Collected data
- Opening Delimiter -
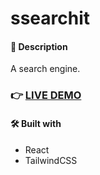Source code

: # ssearchit

#### 📝 Description

A search engine.

### 👉 [LIVE DEMO](https://ssearchit.vercel.app/search)

#### 🛠️ Built with

- React
- TailwindCSS
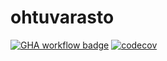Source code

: # ohtuvarasto

[![GHA workflow badge](https://github.com/jayzstep/ohtuvarasto/workflows/CI/badge.svg)](https://github.com/jayzstep/ohtuvarasto/actions)
[![codecov](https://codecov.io/github/jayzstep/ohtuvarasto/graph/badge.svg?token=YFK1S1G3AP)](https://codecov.io/github/jayzstep/ohtuvarasto)

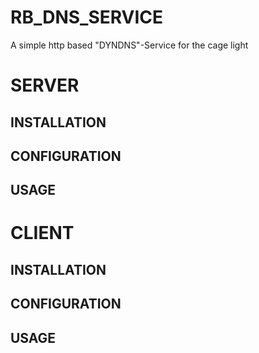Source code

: # RB_DNS_SERVICE
A simple http based "DYNDNS"-Service for the cage light

# SERVER

## INSTALLATION


## CONFIGURATION


## USAGE



# CLIENT

## INSTALLATION


## CONFIGURATION


## USAGE
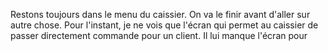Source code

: Restons toujours dans le menu du caissier. On va le finir avant d'aller sur autre chose. Pour l'instant, je ne vois que l'écran qui permet au caissier de passer directement commande pour un client. Il lui manque l'écran pour 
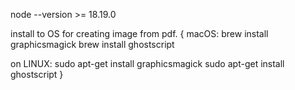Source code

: node --version >= 18.19.0

install to OS for creating image from pdf.
{
macOS:
brew install graphicsmagick
brew install ghostscript

on LINUX:
sudo apt-get install graphicsmagick
sudo apt-get install ghostscript
}
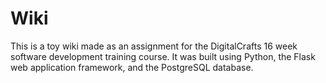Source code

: # Wiki

This is a toy wiki made as an assignment for the DigitalCrafts 16 week software development training course.
It was built using Python, the Flask web application framework, and the PostgreSQL database.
- Closing Delimiter -
Problem statement
Tally up how many lines in the records contain the string "ohtuvarasto". Answer with that figure only.

Answer to this exercise
3